A grande questão é por que ele agiu dessa maneira. Se Mendonça se mostrou disposto a pedir vista desse caso, poderia muito bem fazê-lo em todos os semelhantes. Além disso, como relator do caso e presidente da 2ª Turma, poderia não tê-lo liberado ou agendado o seu julgamento para depois das eleições.
Tudo indica que o ministro Nunes Marques preferiu negociar com seus pares em vez de manter sua posição de forma irredutível. Nisso, parece ser muito diferente de Marco Aurélio, que parecia em certa medida apreciar o espetáculo do esforço de seus colegas para conter seus arroubos monocráticos. Em uma situação dessas, provavelmente aguardaria por uma suspensão de liminar por parte do presidente ou qualquer outra solução ad hoc.

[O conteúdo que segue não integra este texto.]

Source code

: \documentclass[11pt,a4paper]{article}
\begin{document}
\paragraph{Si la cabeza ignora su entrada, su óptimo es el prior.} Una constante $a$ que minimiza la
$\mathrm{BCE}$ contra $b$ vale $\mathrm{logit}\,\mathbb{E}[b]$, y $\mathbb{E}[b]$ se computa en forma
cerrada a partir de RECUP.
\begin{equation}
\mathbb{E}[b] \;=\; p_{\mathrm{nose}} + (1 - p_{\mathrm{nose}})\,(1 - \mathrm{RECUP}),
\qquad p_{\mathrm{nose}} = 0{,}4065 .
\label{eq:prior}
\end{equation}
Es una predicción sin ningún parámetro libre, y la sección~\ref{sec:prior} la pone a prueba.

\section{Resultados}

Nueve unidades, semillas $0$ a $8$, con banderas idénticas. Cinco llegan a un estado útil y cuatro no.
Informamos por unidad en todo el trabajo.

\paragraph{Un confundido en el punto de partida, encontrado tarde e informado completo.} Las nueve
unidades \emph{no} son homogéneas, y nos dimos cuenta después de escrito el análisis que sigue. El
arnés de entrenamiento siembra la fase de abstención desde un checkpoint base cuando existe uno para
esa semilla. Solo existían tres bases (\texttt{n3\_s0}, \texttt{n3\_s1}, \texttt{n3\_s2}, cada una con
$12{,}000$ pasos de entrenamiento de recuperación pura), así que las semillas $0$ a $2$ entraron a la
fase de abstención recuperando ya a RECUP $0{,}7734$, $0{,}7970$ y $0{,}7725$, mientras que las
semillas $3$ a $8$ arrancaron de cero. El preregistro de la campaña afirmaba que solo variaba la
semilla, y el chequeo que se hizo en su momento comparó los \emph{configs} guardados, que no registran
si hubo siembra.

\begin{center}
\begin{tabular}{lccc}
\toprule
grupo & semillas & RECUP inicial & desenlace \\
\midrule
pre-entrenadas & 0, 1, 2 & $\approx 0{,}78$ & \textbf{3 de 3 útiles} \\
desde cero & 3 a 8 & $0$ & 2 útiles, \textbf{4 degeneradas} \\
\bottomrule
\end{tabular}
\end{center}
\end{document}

Se há uma negociação, há algo sendo dado e recebido em troca; algum tipo de composição de interesses. O que se diz publicamente é que a derrota na turma é melhor do que uma derrota no plenário, mas essa parece ser uma explicação pouco convincente. Talvez seja necessário manter uma suspeita de que os ministros vencidos no voto tenham ganhado muito mais do que perdido. Esse tanto de barulho não deve ter sido por nada.